Gebara also offered some new insight into how many hypersonic weapons GSC’s bombers will be able to carry.
Speaking about the ARRW and a follow-on air-breathing system, the Hypersonic Attack Cruise Missile, Gebara said: “I can put four ARRWs on a bomber, but I can put 20 HACMs on a bomber, if done right. Maybe more, if I have different pylon.”
He said GSC sees hypersonics as “being an evolutionary approach over time. What we don’t want to do is spend 20 years on one capability, and that’s all we get. We started ARRW. One of the advantages of ARRW … [is] it’s available, it’s good capability, it’s quick.

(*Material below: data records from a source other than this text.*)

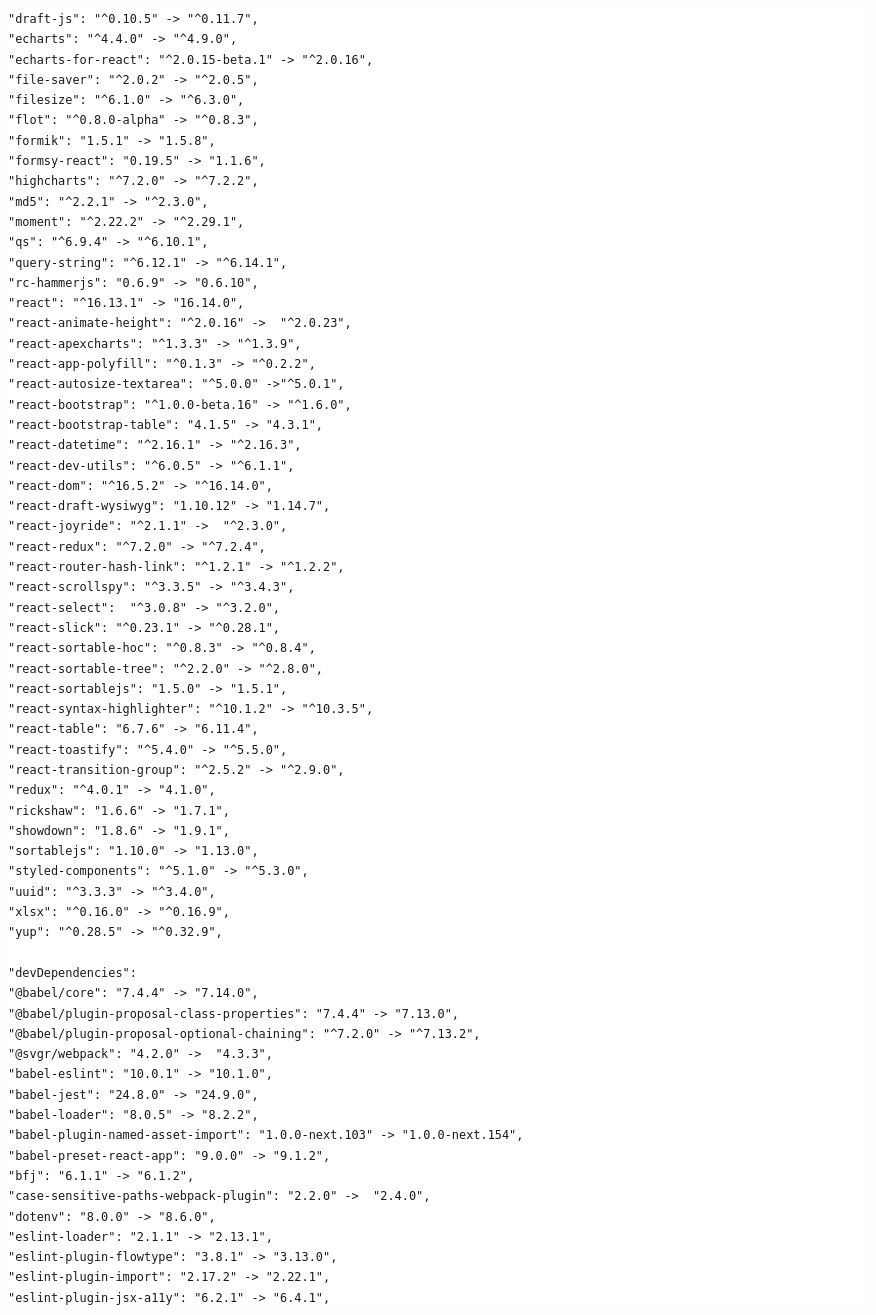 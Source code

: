     "draft-js": "^0.10.5" -> "^0.11.7", 
    "echarts": "^4.4.0" -> "^4.9.0",
    "echarts-for-react": "^2.0.15-beta.1" -> "^2.0.16", 
    "file-saver": "^2.0.2" -> "^2.0.5", 
    "filesize": "^6.1.0" -> "^6.3.0", 
    "flot": "^0.8.0-alpha" -> "^0.8.3", 
    "formik": "1.5.1" -> "1.5.8", 
    "formsy-react": "0.19.5" -> "1.1.6", 
    "highcharts": "^7.2.0" -> "^7.2.2", 
    "md5": "^2.2.1" -> "^2.3.0", 
    "moment": "^2.22.2" -> "^2.29.1", 
    "qs": "^6.9.4" -> "^6.10.1", 
    "query-string": "^6.12.1" -> "^6.14.1", 
    "rc-hammerjs": "0.6.9" -> "0.6.10", 
    "react": "^16.13.1" -> "16.14.0", 
    "react-animate-height": "^2.0.16" ->  "^2.0.23", 
    "react-apexcharts": "^1.3.3" -> "^1.3.9", 
    "react-app-polyfill": "^0.1.3" -> "^0.2.2", 
    "react-autosize-textarea": "^5.0.0" ->"^5.0.1", 
    "react-bootstrap": "^1.0.0-beta.16" -> "^1.6.0", 
    "react-bootstrap-table": "4.1.5" -> "4.3.1", 
    "react-datetime": "^2.16.1" -> "^2.16.3", 
    "react-dev-utils": "^6.0.5" -> "^6.1.1", 
    "react-dom": "^16.5.2" -> "^16.14.0", 
    "react-draft-wysiwyg": "1.10.12" -> "1.14.7",
    "react-joyride": "^2.1.1" ->  "^2.3.0", 
    "react-redux": "^7.2.0" -> "^7.2.4", 
    "react-router-hash-link": "^1.2.1" -> "^1.2.2", 
    "react-scrollspy": "^3.3.5" -> "^3.4.3", 
    "react-select":  "^3.0.8" -> "^3.2.0", 
    "react-slick": "^0.23.1" -> "^0.28.1", 
    "react-sortable-hoc": "^0.8.3" -> "^0.8.4", 
    "react-sortable-tree": "^2.2.0" -> "^2.8.0", 
    "react-sortablejs": "1.5.0" -> "1.5.1", 
    "react-syntax-highlighter": "^10.1.2" -> "^10.3.5", 
    "react-table": "6.7.6" -> "6.11.4",
    "react-toastify": "^5.4.0" -> "^5.5.0", 
    "react-transition-group": "^2.5.2" -> "^2.9.0", 
    "redux": "^4.0.1" -> "4.1.0",
    "rickshaw": "1.6.6" -> "1.7.1", 
    "showdown": "1.8.6" -> "1.9.1", 
    "sortablejs": "1.10.0" -> "1.13.0", 
    "styled-components": "^5.1.0" -> "^5.3.0", 
    "uuid": "^3.3.3" -> "^3.4.0", 
    "xlsx": "^0.16.0" -> "^0.16.9", 
    "yup": "^0.28.5" -> "^0.32.9", 

    "devDependencies":
    "@babel/core": "7.4.4" -> "7.14.0", 
    "@babel/plugin-proposal-class-properties": "7.4.4" -> "7.13.0", 
    "@babel/plugin-proposal-optional-chaining": "^7.2.0" -> "^7.13.2", 
    "@svgr/webpack": "4.2.0" ->  "4.3.3", 
    "babel-eslint": "10.0.1" -> "10.1.0", 
    "babel-jest": "24.8.0" -> "24.9.0", 
    "babel-loader": "8.0.5" -> "8.2.2", 
    "babel-plugin-named-asset-import": "1.0.0-next.103" -> "1.0.0-next.154", 
    "babel-preset-react-app": "9.0.0" -> "9.1.2", 
    "bfj": "6.1.1" -> "6.1.2",
    "case-sensitive-paths-webpack-plugin": "2.2.0" ->  "2.4.0",  
    "dotenv": "8.0.0" -> "8.6.0", 
    "eslint-loader": "2.1.1" -> "2.13.1", 
    "eslint-plugin-flowtype": "3.8.1" -> "3.13.0",
    "eslint-plugin-import": "2.17.2" -> "2.22.1",
    "eslint-plugin-jsx-a11y": "6.2.1" -> "6.4.1",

We also want to get to that cruise missile capability.”
It would be “a shame,” he said, if the Air Force became “content with just one thing and that’s all we did. I think those days are behind us, and we need to work toward that evolutionary approach.”
Collins echoed the comment, saying it’s essential to build the infrastructure for continuous hypersonic weapon development.
“We need to start planning today for what comes next. We’ve got to keep that pump primed, keep our subject matter experts primed and focused on our challenges, not filtering off to pursue something else that they find more exciting.” The Air Force should “continue a solid stream of funding on the technological base to keep hypersonics moving forward, and then, the PEO and the program office, we need to … move with the speed of relevance, given maturing threats.”
He added that the best way to keep costs down on hypersonics is “not to start a huge, massive development every time you want a new capability. I think you develop the capability pipeline … agilely throughout the life cycle of a weapon system.”